- _What you are asked to do_: Output the entries exactly. Start at the first line, finish with the line containing "### A* Algorithm (SSSP)", and omit the pictures.
== Segment start ==
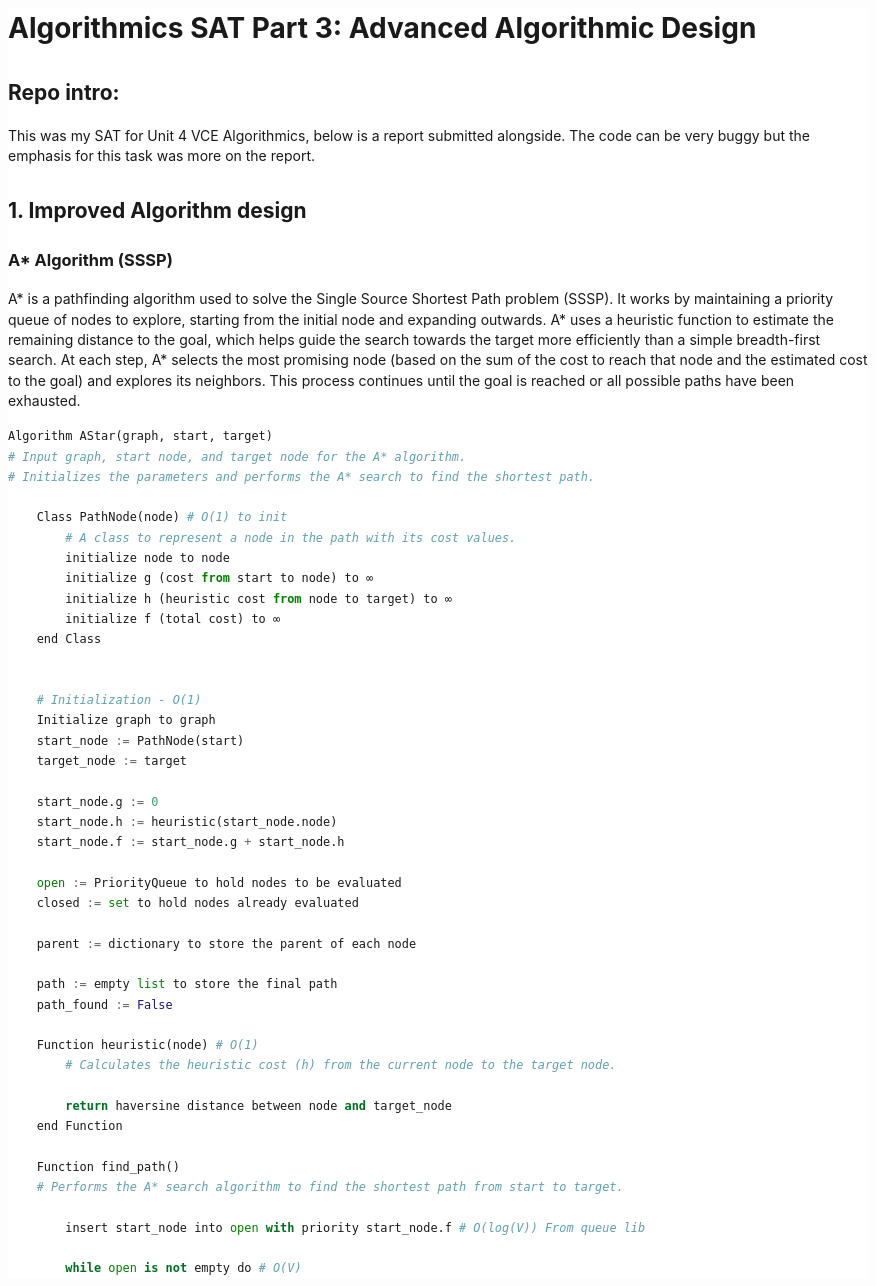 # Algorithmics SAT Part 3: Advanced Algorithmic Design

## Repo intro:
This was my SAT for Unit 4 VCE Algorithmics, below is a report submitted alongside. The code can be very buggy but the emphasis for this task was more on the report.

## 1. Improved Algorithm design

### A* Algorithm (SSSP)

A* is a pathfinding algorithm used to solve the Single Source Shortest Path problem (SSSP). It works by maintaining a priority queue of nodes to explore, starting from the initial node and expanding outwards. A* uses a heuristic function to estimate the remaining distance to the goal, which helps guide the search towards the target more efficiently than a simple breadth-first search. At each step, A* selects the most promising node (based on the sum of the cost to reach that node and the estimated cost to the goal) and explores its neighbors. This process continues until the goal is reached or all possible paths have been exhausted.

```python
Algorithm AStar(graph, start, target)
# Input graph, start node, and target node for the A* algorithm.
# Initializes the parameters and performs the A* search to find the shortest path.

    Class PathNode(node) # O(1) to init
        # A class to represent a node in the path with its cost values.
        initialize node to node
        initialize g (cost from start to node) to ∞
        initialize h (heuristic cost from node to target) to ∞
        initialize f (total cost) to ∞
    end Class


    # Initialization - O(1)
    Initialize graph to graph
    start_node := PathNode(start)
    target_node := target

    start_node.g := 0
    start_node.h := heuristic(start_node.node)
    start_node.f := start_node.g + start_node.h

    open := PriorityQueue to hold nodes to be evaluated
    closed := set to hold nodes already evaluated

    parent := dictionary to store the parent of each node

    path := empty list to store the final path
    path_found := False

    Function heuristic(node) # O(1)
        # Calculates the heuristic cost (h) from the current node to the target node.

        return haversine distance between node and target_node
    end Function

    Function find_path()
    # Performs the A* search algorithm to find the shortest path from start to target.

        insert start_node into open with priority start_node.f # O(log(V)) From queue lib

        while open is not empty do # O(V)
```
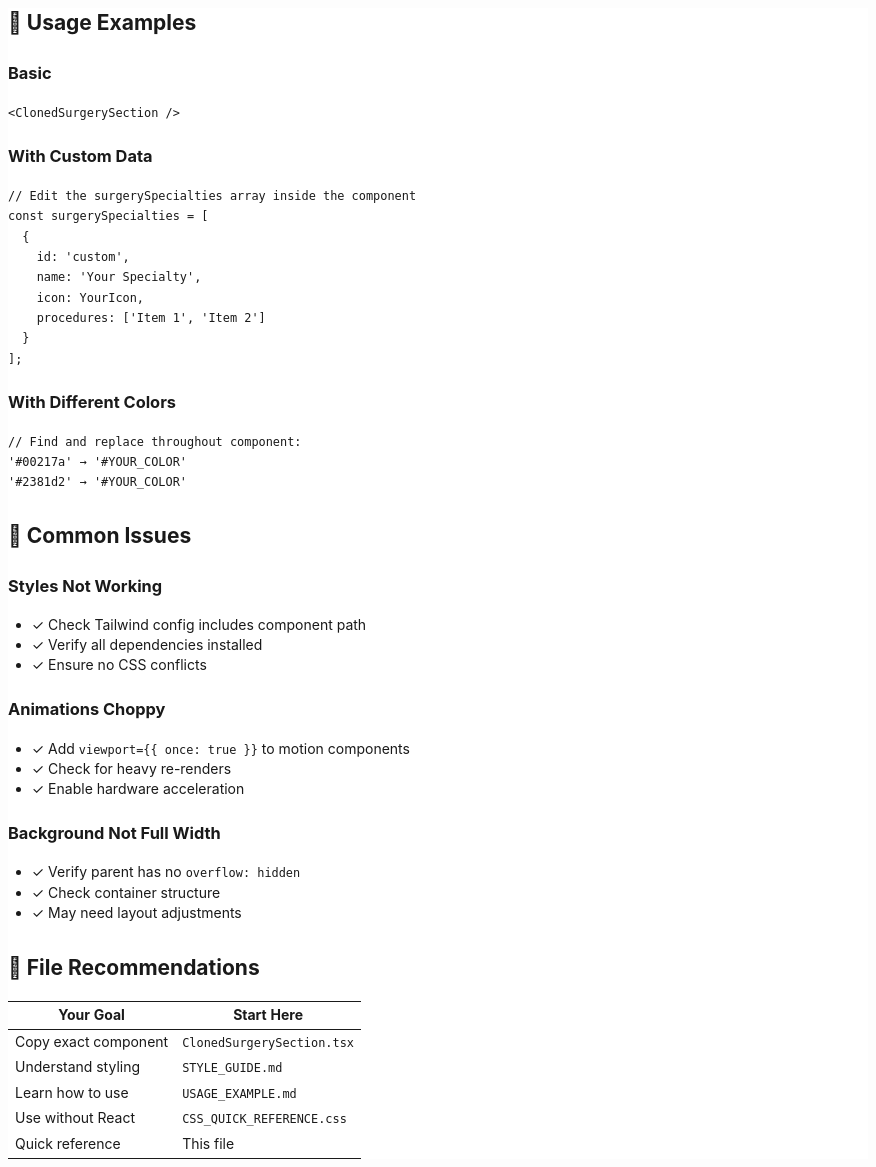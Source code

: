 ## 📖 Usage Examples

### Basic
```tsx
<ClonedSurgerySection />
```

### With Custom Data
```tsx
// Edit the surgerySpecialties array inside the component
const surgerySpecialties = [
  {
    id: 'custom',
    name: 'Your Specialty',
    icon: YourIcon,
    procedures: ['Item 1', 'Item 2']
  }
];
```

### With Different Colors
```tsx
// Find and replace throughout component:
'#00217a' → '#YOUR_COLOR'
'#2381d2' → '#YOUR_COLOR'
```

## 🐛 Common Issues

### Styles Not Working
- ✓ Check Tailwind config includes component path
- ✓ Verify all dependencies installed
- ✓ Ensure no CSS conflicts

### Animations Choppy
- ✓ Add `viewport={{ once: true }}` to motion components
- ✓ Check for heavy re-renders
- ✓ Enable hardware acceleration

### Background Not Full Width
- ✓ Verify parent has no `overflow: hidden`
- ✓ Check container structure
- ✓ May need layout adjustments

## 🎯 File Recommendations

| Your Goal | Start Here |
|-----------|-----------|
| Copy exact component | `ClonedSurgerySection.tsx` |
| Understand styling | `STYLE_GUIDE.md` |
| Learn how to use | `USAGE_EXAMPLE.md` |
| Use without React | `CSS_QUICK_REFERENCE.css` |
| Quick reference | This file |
== Segment end ==
- _Answer for the task_:
 # Algorithmics SAT Part 3: Advanced Algorithmic Design

## Repo intro:
This was my SAT for Unit 4 VCE Algorithmics, below is a report submitted alongside. The code can be very buggy but the emphasis for this task was more on the report.

## 1. Improved Algorithm design

### A* Algorithm (SSSP)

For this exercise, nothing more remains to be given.